Excerpted records below:

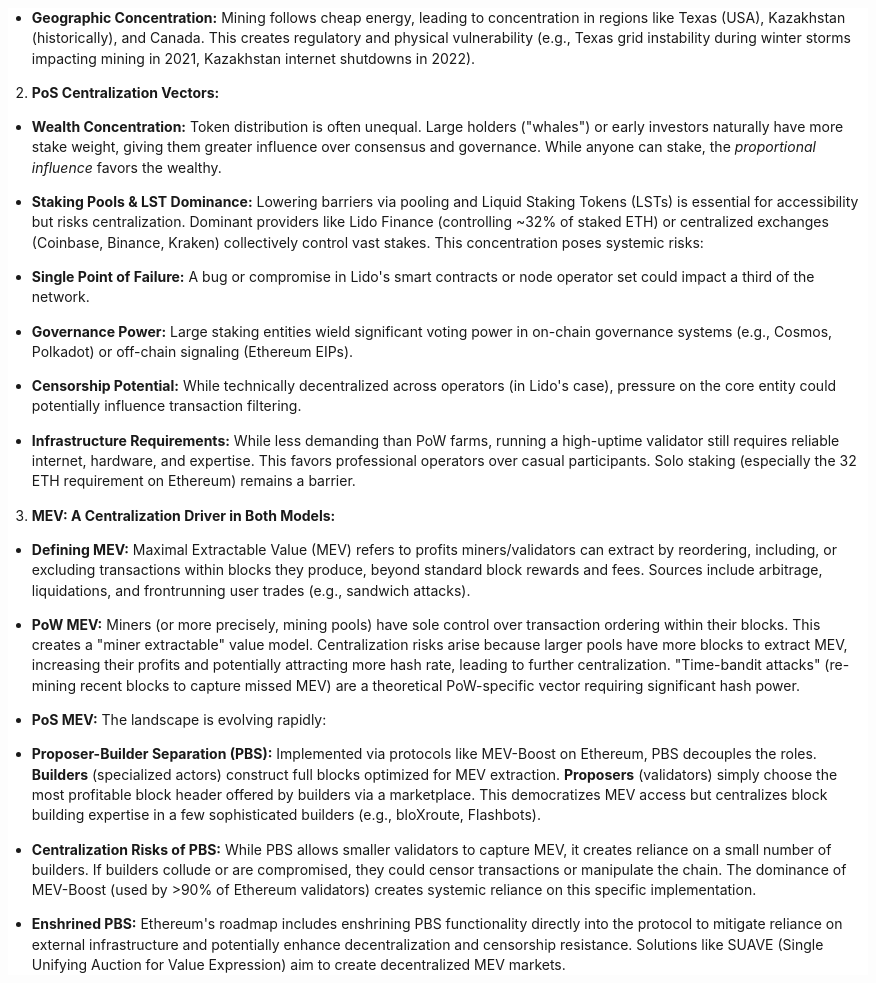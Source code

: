 *   **Geographic Concentration:** Mining follows cheap energy, leading to concentration in regions like Texas (USA), Kazakhstan (historically), and Canada. This creates regulatory and physical vulnerability (e.g., Texas grid instability during winter storms impacting mining in 2021, Kazakhstan internet shutdowns in 2022).

2.  **PoS Centralization Vectors:**

*   **Wealth Concentration:** Token distribution is often unequal. Large holders ("whales") or early investors naturally have more stake weight, giving them greater influence over consensus and governance. While anyone can stake, the *proportional influence* favors the wealthy.

*   **Staking Pools & LST Dominance:** Lowering barriers via pooling and Liquid Staking Tokens (LSTs) is essential for accessibility but risks centralization. Dominant providers like Lido Finance (controlling ~32% of staked ETH) or centralized exchanges (Coinbase, Binance, Kraken) collectively control vast stakes. This concentration poses systemic risks:

*   **Single Point of Failure:** A bug or compromise in Lido's smart contracts or node operator set could impact a third of the network.

*   **Governance Power:** Large staking entities wield significant voting power in on-chain governance systems (e.g., Cosmos, Polkadot) or off-chain signaling (Ethereum EIPs).

*   **Censorship Potential:** While technically decentralized across operators (in Lido's case), pressure on the core entity could potentially influence transaction filtering.

*   **Infrastructure Requirements:** While less demanding than PoW farms, running a high-uptime validator still requires reliable internet, hardware, and expertise. This favors professional operators over casual participants. Solo staking (especially the 32 ETH requirement on Ethereum) remains a barrier.

3.  **MEV: A Centralization Driver in Both Models:**

*   **Defining MEV:** Maximal Extractable Value (MEV) refers to profits miners/validators can extract by reordering, including, or excluding transactions within blocks they produce, beyond standard block rewards and fees. Sources include arbitrage, liquidations, and frontrunning user trades (e.g., sandwich attacks).

*   **PoW MEV:** Miners (or more precisely, mining pools) have sole control over transaction ordering within their blocks. This creates a "miner extractable" value model. Centralization risks arise because larger pools have more blocks to extract MEV, increasing their profits and potentially attracting more hash rate, leading to further centralization. "Time-bandit attacks" (re-mining recent blocks to capture missed MEV) are a theoretical PoW-specific vector requiring significant hash power.

*   **PoS MEV:** The landscape is evolving rapidly:

*   **Proposer-Builder Separation (PBS):** Implemented via protocols like MEV-Boost on Ethereum, PBS decouples the roles. **Builders** (specialized actors) construct full blocks optimized for MEV extraction. **Proposers** (validators) simply choose the most profitable block header offered by builders via a marketplace. This democratizes MEV access but centralizes block building expertise in a few sophisticated builders (e.g., bloXroute, Flashbots).

*   **Centralization Risks of PBS:** While PBS allows smaller validators to capture MEV, it creates reliance on a small number of builders. If builders collude or are compromised, they could censor transactions or manipulate the chain. The dominance of MEV-Boost (used by >90% of Ethereum validators) creates systemic reliance on this specific implementation.

*   **Enshrined PBS:** Ethereum's roadmap includes enshrining PBS functionality directly into the protocol to mitigate reliance on external infrastructure and potentially enhance decentralization and censorship resistance. Solutions like SUAVE (Single Unifying Auction for Value Expression) aim to create decentralized MEV markets.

End of Excerpted records.

→ Instructions to follow
Put down exactly the lines of the data above that run from its first line through the line bearing "shutdowns in 2022).", and no pictures.

→ Solution to the exercise
Source code

: *   **Geographic Concentration:** Mining follows cheap energy, leading to concentration in regions like Texas (USA), Kazakhstan (historically), and Canada. This creates regulatory and physical vulnerability (e.g., Texas grid instability during winter storms impacting mining in 2021, Kazakhstan internet shutdowns in 2022).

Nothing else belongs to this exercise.